The goal is to create a PDF document with a title page, a table of contents and some pages. The title page should include a image of a logo. The pages should have a footer with the page number on it. And all of this should be possible to be integrated into a existing standalone java program without calling an external process.

As the title already suggests, the solution is Apache FOP, which can also be used as a library.

XSL and XSL-FO

But let’s start at the beginning. A long time ago, in 1999, the standard XSLT (Extensible Stylesheet Language Transformations) has been published by W3C. It is used to transform one XML format into another XML format.
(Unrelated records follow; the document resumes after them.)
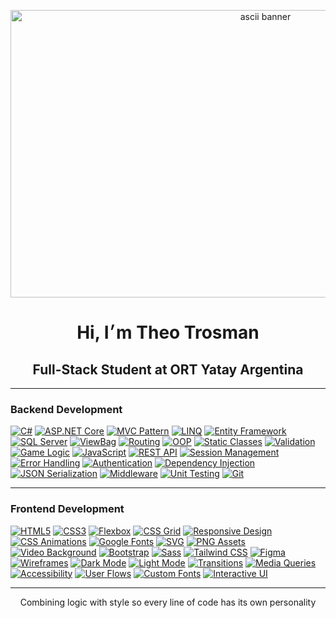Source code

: <p align="center">
  <img src="https://github.com/user-attachments/assets/48115123-c67e-49ce-8685-3c1b0181d4e7" width="800" height="460" alt="ascii banner"/>
</p>

<h1 align="center">Hi, I׳m Theo Trosman</h1>
<h2 align="center">Full-Stack Student at ORT Yatay Argentina</h2> 

--- 

### Backend Development

[![C#](https://img.shields.io/badge/C%23-cfc5b2?style=for-the-badge&logo=csharp&logoColor=87cfe5)]() 
[![ASP.NET Core](https://img.shields.io/badge/ASP.NET%20Core-e5dcb6?style=for-the-badge&logo=dotnet&logoColor=79c7e8)]() 
[![MVC Pattern](https://img.shields.io/badge/MVC-cfc5b2?style=for-the-badge&logo=visualstudiocode&logoColor=87cfe5)]() 
[![LINQ](https://img.shields.io/badge/LINQ-e5dcb6?style=for-the-badge&logo=codewars&logoColor=79c7e8)]() 
[![Entity Framework](https://img.shields.io/badge/Entity%20Framework-cfc5b2?style=for-the-badge&logo=dotnet&logoColor=87cfe5)]() 
[![SQL Server](https://img.shields.io/badge/SQL%20Server-e5dcb6?style=for-the-badge&logo=microsoftsqlserver&logoColor=79c7e8)]() 
[![ViewBag](https://img.shields.io/badge/ViewBag-cfc5b2?style=for-the-badge&logo=data&logoColor=87cfe5)]() 
[![Routing](https://img.shields.io/badge/Routing-e5dcb6?style=for-the-badge&logo=github&logoColor=79c7e8)]() 
[![OOP](https://img.shields.io/badge/OOP-cfc5b2?style=for-the-badge&logo=abstract&logoColor=87cfe5)]() 
[![Static Classes](https://img.shields.io/badge/Static%20Classes-e5dcb6?style=for-the-badge&logo=circle&logoColor=79c7e8)]() 
[![Validation](https://img.shields.io/badge/Validation-cfc5b2?style=for-the-badge&logo=check&logoColor=87cfe5)]() 
[![Game Logic](https://img.shields.io/badge/Game%20Logic-e5dcb6?style=for-the-badge&logo=joystick&logoColor=79c7e8)]() 
[![JavaScript](https://img.shields.io/badge/JavaScript-cfc5b2?style=for-the-badge&logo=javascript&logoColor=87cfe5)]() 
[![REST API](https://img.shields.io/badge/REST%20API-e5dcb6?style=for-the-badge&logo=cloud&logoColor=79c7e8)]() 
[![Session Management](https://img.shields.io/badge/Session%20Management-cfc5b2?style=for-the-badge&logo=session&logoColor=87cfe5)]() 
[![Error Handling](https://img.shields.io/badge/Error%20Handling-e5dcb6?style=for-the-badge&logo=bug&logoColor=79c7e8)]() 
[![Authentication](https://img.shields.io/badge/Authentication-cfc5b2?style=for-the-badge&logo=unlock&logoColor=87cfe5)]() 
[![Dependency Injection](https://img.shields.io/badge/Dependency%20Injection-e5dcb6?style=for-the-badge&logo=syringe&logoColor=79c7e8)]() 
[![JSON Serialization](https://img.shields.io/badge/JSON%20Serialization-cfc5b2?style=for-the-badge&logo=json&logoColor=87cfe5)]() 
[![Middleware](https://img.shields.io/badge/Middleware-e5dcb6?style=for-the-badge&logo=microsoft&logoColor=79c7e8)]() 
[![Unit Testing](https://img.shields.io/badge/Unit%20Testing-cfc5b2?style=for-the-badge&logo=testtube&logoColor=87cfe5)]() 
[![Git](https://img.shields.io/badge/Git-e5dcb6?style=for-the-badge&logo=git&logoColor=79c7e8)]()

---

### Frontend Development

[![HTML5](https://img.shields.io/badge/HTML5-cfc5b2?style=for-the-badge&logo=html5&logoColor=87cfe5)]() 
[![CSS3](https://img.shields.io/badge/CSS3-e5dcb6?style=for-the-badge&logo=css3&logoColor=79c7e8)]() 
[![Flexbox](https://img.shields.io/badge/Flexbox-cfc5b2?style=for-the-badge&logo=css3&logoColor=87cfe5)]() 
[![CSS Grid](https://img.shields.io/badge/CSS%20Grid-e5dcb6?style=for-the-badge&logo=csswizardry&logoColor=79c7e8)]() 
[![Responsive Design](https://img.shields.io/badge/Responsive%20Design-cfc5b2?style=for-the-badge&logo=responsive&logoColor=87cfe5)]() 
[![CSS Animations](https://img.shields.io/badge/CSS%20Animations-e5dcb6?style=for-the-badge&logo=css3&logoColor=79c7e8)]() 
[![Google Fonts](https://img.shields.io/badge/Google%20Fonts-cfc5b2?style=for-the-badge&logo=google&logoColor=87cfe5)]() 
[![SVG](https://img.shields.io/badge/SVG-e5dcb6?style=for-the-badge&logo=svg&logoColor=79c7e8)]() 
[![PNG Assets](https://img.shields.io/badge/PNG-cfc5b2?style=for-the-badge&logo=file-image&logoColor=87cfe5)]() 
[![Video Background](https://img.shields.io/badge/Video%20Background-e5dcb6?style=for-the-badge&logo=video&logoColor=79c7e8)]() 
[![Bootstrap](https://img.shields.io/badge/Bootstrap-cfc5b2?style=for-the-badge&logo=bootstrap&logoColor=87cfe5)]() 
[![Sass](https://img.shields.io/badge/Sass-e5dcb6?style=for-the-badge&logo=sass&logoColor=79c7e8)]() 
[![Tailwind CSS](https://img.shields.io/badge/TailwindCSS-cfc5b2?style=for-the-badge&logo=tailwindcss&logoColor=87cfe5)]() 
[![Figma](https://img.shields.io/badge/Figma-e5dcb6?style=for-the-badge&logo=figma&logoColor=79c7e8)]() 
[![Wireframes](https://img.shields.io/badge/Wireframes-cfc5b2?style=for-the-badge&logo=simpleicons&logoColor=87cfe5)]() 
[![Dark Mode](https://img.shields.io/badge/Dark%20Mode-e5dcb6?style=for-the-badge&logo=moon&logoColor=79c7e8)]() 
[![Light Mode](https://img.shields.io/badge/Light%20Mode-cfc5b2?style=for-the-badge&logo=sun&logoColor=87cfe5)]() 
[![Transitions](https://img.shields.io/badge/Transitions-e5dcb6?style=for-the-badge&logo=transition&logoColor=79c7e8)]() 
[![Media Queries](https://img.shields.io/badge/Media%20Queries-cfc5b2?style=for-the-badge&logo=css3&logoColor=87cfe5)]() 
[![Accessibility](https://img.shields.io/badge/Accessibility-e5dcb6?style=for-the-badge&logo=accessibility&logoColor=79c7e8)]() 
[![User Flows](https://img.shields.io/badge/User%20Flows-cfc5b2?style=for-the-badge&logo=user&logoColor=87cfe5)]() 
[![Custom Fonts](https://img.shields.io/badge/Custom%20Fonts-e5dcb6?style=for-the-badge&logo=font&logoColor=79c7e8)]() 
[![Interactive UI](https://img.shields.io/badge/Interactive%20UI-cfc5b2?style=for-the-badge&logo=interactive&logoColor=87cfe5)]()

---

<p align="center">
Combining logic with style so every line of code has its own personality
</p>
XSLT was defined in a project called XSL (Extensible Stylesheet Language) which also developed XPath, a query language for XML documents, that is used in XSLT stylesheets. And it developed XSL-FO (XSL Formatting Objects).

With XSL-FO, one can convert a XML document into e.g. PDF by using a so-called FO formatter. XSL-FO itself is a XML format, the describes how a document should be rendered on a page. The last version of XSL-FO is 1.1 which was released in 2006. It is considered to be feature complete and is not developed any further.

The standard can be retrieved at https://www.w3.org/TR/xsl11/.

Apache FOP

As mentioned above, one needs a formatting objects formatter, to generate a PDF document out of a XML document. And that’s what Apache FOP is. It actually supports other output formats than PDF as well.

The general approach here is to have a XML document (“source”), then a XSL stylesheet, that transforms the source into XML-FO, and that is rendered into PDF.

The project also provides some examples, like simple.fo. These examples are also included in the binary distribution of Apache FOP. You can execute these examples by running ./fop examples/fo/basic/simple.fo simple.pdf.

The project web page also provides various guides, e.g. on Embedding FOP into Java applications.

Structure of XSL-FO

When we want to transform our (yet to be defined XML format) into XSL-FO, we should first figure out, how a formatting objects document is structured. It’s for sure XML. And as always in XML, the basic structure is a tree. It is a tree of formatting objects. The root element is fo:root. It must contain the element fo:layout-master-set - this defines the page size on which the objects are rendered. Then it also must contain one or more fo:page-sequence. This element contains exactly one fo:flow, which contain the actual objects like fo:block. All the objects in a flow a rendered one after another on as many pages as needed.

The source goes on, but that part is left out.